I use a 10 inch cast iron pan for a 3-4 person meal and preheat the oven to 350 degrees. Chop vegetables you decide to use in successive layers–here I chose a green mixture of fennel, green peppers, mixed chopped greens, and some orange and yellow peppers.
Sauté two medium onions in olive oil. I like slicing onions in sections end to end after halving. ONIONS IN THE BOTTOM LAYER IS KEY–it will keep the torta from sticking to the pan and crisp and flavor nicely.
After the onions begin to brown continue cooking (on med or med low) and add subsequent layers.

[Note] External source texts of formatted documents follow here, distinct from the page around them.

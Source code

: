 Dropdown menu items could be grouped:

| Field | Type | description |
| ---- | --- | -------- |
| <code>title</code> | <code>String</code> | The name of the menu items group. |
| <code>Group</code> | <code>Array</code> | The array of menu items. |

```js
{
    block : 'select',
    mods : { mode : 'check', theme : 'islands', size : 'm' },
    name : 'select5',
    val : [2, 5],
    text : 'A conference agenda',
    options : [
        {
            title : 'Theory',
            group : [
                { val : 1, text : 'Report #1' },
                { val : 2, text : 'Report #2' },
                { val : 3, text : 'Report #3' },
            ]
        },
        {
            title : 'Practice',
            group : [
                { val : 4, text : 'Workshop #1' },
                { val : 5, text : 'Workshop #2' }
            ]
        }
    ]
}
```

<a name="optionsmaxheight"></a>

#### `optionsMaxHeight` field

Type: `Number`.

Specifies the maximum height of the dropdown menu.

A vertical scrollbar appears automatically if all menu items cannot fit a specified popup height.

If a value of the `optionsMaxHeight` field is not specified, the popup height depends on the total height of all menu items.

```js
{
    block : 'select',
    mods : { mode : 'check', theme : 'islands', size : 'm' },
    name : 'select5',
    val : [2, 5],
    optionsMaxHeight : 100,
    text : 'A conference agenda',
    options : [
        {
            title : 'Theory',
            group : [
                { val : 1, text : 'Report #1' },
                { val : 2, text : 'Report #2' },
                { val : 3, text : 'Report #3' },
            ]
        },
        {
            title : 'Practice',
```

Spread the mix of orange and yellow peppers on top of the potatoes; add the mix of fennel and greens to the second pan and sauté briefly. Spread the green layer on top of the yellow and orange peppers.

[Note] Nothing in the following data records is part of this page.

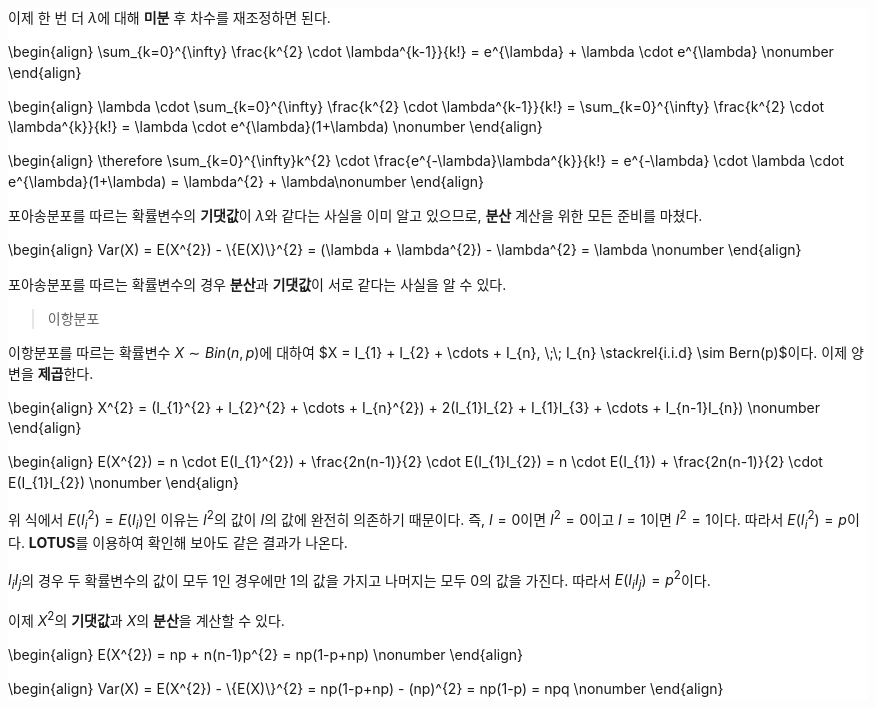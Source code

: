 이제 한 번 더 $\lambda$에 대해 **미분** 후 차수를 재조정하면 된다.

\begin{align}
\sum_{k=0}^{\infty} \frac{k^{2} \cdot \lambda^{k-1}}{k!} = e^{\lambda} + \lambda \cdot e^{\lambda} \nonumber
\end{align}

\begin{align}
\lambda \cdot \sum_{k=0}^{\infty} \frac{k^{2} \cdot \lambda^{k-1}}{k!} = \sum_{k=0}^{\infty} \frac{k^{2} \cdot \lambda^{k}}{k!} = \lambda \cdot e^{\lambda}(1+\lambda) \nonumber
\end{align}

\begin{align}
\therefore \sum_{k=0}^{\infty}k^{2} \cdot \frac{e^{-\lambda}\lambda^{k}}{k!} = e^{-\lambda} \cdot \lambda \cdot e^{\lambda}(1+\lambda) = \lambda^{2} + \lambda\nonumber
\end{align}

포아송분포를 따르는 확률변수의 **기댓값**이 $\lambda$와 같다는 사실을 이미 알고 있으므로, **분산** 계산을 위한 모든 준비를 마쳤다.

\begin{align}
Var(X) = E(X^{2}) - \\{E(X)\\}^{2} = (\lambda + \lambda^{2}) - \lambda^{2} = \lambda \nonumber
\end{align}

포아송분포를 따르는 확률변수의 경우 **분산**과 **기댓값**이 서로 같다는 사실을 알 수 있다.

> 이항분포

이항분포를 따르는 확률변수 $X \sim Bin(n, p)$에 대하여 $X = I_{1} + I_{2} + \cdots + I_{n}, \;\; I_{n} \stackrel{i.i.d} \sim Bern(p)$이다. 이제 양변을 **제곱**한다.

\begin{align}
X^{2} = (I_{1}^{2} + I_{2}^{2} + \cdots + I_{n}^{2}) + 2(I_{1}I_{2} + I_{1}I_{3} + \cdots + I_{n-1}I_{n}) \nonumber
\end{align}

\begin{align}
E(X^{2}) = n \cdot E(I_{1}^{2}) + \frac{2n(n-1)}{2} \cdot E(I_{1}I_{2}) = n \cdot E(I_{1}) + \frac{2n(n-1)}{2} \cdot E(I_{1}I_{2}) \nonumber
\end{align}

위 식에서 $E(I_{i}^{2}) = E(I_{i})$인 이유는 $I^{2}$의 값이 $I$의 값에 완전히 의존하기 때문이다. 즉, $I=0$이면 $I^{2}=0$이고 $I=1$이면 $I^{2}=1$이다. 따라서 $E(I_{i}^{2}) = p$이다. **LOTUS**를 이용하여 확인해 보아도 같은 결과가 나온다.

$I_{i}I_{j}$의 경우 두 확률변수의 값이 모두 $1$인 경우에만 $1$의 값을 가지고 나머지는 모두 $0$의 값을 가진다. 따라서 $E(I_{i}I_{j}) = p^{2}$이다.

이제 $X^{2}$의 **기댓값**과 $X$의 **분산**을 계산할 수 있다.

\begin{align}
E(X^{2}) = np + n(n-1)p^{2} = np(1-p+np) \nonumber
\end{align}

\begin{align}
Var(X) = E(X^{2}) - \\{E(X)\\}^{2} = np(1-p+np) - (np)^{2} = np(1-p) = npq \nonumber
\end{align}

I added 2 ounces of Trader Joe’s crumbled goat cheese to the top of the green mix (feta would be good, too). Whisk 5 large eggs in a bowl with a splash of milk or water; 6 eggs if no added liquid. Pour evenly over torta (I use a silicone brush to spread it after pouring).
While the torta cooks on the stove top, chop zucchini in 1/2 inch slices and very briefly sauté in the second pan. I cook the torta on medium low for about 5 minutes on the stove top after adding the eggs, then finish in the oven until the eggs are set (5-10 min).